Standard darts won’t harm enemies, but are indispensable when a distraction is needed. Smoke bombs, deadly traps and ‘terror’ darts add to the ninja’s arsenal, but all he really needs is the grapple (which allows for speedy platform traversal) and his trusty sword. Items can be upgraded and new techniques can be purchased after every stage, and while these make the proceedings just that little bit easier, they’re less important to the action than you might expect. The game throws an increasingly tough set of enemies in your direction – with dogs that can sniff you out of the shadows and one especially lethal enemy type who will actively hunt for you – and yet despite posing a stiff challenge at specific points, the game lends you enough powers to ensure that success is never out of reach.
Make no mistake, Mark of the Ninja can be tough going, and this is never more apparent than when faced with a hair-raising lock-in moment; these become memorable for entirely the wrong reasons and involve surviving for a set time under overwhelming odds. Dumb luck plays its part at these desperate times, but in a game that’s so content to let you control the pacing throughout, it’s a safe bet that such lapses will be forgiven by those determined enough to see them through. Keeping an eye on the noise circles is paramount to remaining undetected – timing a run poorly will betray your position, though this can also be used for distraction purposes.
As a master ninja you’re empowered yet never overpowered, and death will come swiftly to those who leap before they look. Running, sliding and grappling are all in a day’s work for our mute protagonist, though he might slip up on occasion when transitioning between a wall and a ceiling. Completionists will want to take advantage of his acrobatic skills as often as possible, exploring the world to find artefacts and well-hidden challenge rooms. Optional tasks request that certain criteria are met as you progress through the game, asking for a murderous spree one moment, and stealthy avoidance the next. You can bypass these objectives if you’re so inclined, and the many secrets and level select function encourage you to return later on, so you won’t need to feel guilty for rushing past them on your first playthrough. A new game plus option is unlocked after the credits roll, offering a stiffer challenge as you take to the rooftops with your upgrades intact.

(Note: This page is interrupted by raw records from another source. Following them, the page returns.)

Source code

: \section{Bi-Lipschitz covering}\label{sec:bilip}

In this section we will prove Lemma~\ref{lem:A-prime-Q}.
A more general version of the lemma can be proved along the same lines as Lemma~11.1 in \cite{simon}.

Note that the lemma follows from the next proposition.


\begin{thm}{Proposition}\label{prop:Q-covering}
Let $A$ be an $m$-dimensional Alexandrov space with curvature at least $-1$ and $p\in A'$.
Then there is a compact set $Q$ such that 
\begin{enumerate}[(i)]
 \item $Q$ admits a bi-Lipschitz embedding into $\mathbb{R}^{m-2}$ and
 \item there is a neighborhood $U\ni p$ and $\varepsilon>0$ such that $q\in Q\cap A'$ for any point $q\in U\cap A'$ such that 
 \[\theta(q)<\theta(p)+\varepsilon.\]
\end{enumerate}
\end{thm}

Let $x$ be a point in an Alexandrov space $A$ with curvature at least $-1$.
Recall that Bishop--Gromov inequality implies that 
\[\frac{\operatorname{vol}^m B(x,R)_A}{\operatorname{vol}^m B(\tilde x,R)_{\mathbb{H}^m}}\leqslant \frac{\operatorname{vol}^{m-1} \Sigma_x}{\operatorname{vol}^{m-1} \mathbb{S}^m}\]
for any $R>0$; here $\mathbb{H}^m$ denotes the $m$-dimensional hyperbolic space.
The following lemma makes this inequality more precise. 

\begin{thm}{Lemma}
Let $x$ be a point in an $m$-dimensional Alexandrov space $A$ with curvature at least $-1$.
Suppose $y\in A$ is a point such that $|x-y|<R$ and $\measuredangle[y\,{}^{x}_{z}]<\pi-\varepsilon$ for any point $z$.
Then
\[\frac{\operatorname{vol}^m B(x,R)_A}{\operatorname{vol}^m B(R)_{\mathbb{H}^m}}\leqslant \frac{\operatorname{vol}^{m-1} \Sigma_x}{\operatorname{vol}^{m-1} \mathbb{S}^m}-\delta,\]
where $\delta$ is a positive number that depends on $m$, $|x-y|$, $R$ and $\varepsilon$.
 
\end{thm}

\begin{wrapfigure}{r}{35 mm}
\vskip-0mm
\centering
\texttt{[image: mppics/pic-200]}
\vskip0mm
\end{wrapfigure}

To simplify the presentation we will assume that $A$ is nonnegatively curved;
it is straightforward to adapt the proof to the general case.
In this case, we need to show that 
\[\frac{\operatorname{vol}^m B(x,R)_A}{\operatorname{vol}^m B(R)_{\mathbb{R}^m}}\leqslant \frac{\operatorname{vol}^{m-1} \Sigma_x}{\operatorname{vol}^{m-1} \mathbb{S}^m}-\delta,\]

Having accepted his destiny as clan champion, the ninja’s tattoos grant him special powers at a terrible cost. It’s his burden to bear, as he attempts to take down a shady organisation headed by the wealthy Karajan. Female assistant, Ora, provides insight into the character motivations and performs some introductory hand-holding, updating the mission and suggesting methods of approach. There isn’t much in the way of story with disappointingly few of the animated cutscenes that provide the game its intrigue, and while the tale might raise a few questions later on, this is basic fare that only serves to push the hero forward.
The animations are smooth and the art style creates an atmosphere befitting the context. The problem is that presentation in Mark of the Ninja is so limited by the themes at work; if bright areas leave you exposed and shady areas represent safety, it might be wrong to criticise a game for relying on darkness so heavily. It’s far from a colourful game, and you’ll have had your fill of silhouettes and multi-tiered interiors by the time you’re done. Going deep underground can definitely leave you wanting for greener pastures, so it’s a shame that there isn’t greater variety in the way of locales.
As a pioneer of the side-scrolling stealth genre, Mark of the Ninja is a game for those who prefer to try for the silent kill rather than merrily hop in with a finger on the trigger. Having a plan come together on later missions will cause feelings of both elation and relief, though gamers who require that brutal action fix might want to look elsewhere. It can be overly dark, frustrating in places and the story leaves much to be desired, but Mark of the Ninja provides over seven hours of predatory pouncing and cleverly combines a sense of power with that of vulnerability. Flawed but rewarding, this is one mission that budding ninjas would be foolish to pass up.
8.0 – Great. An enjoyable experience, fans and newcomers of the genre will be entertained. Any noticeable flaws are largely outweighed by the positives.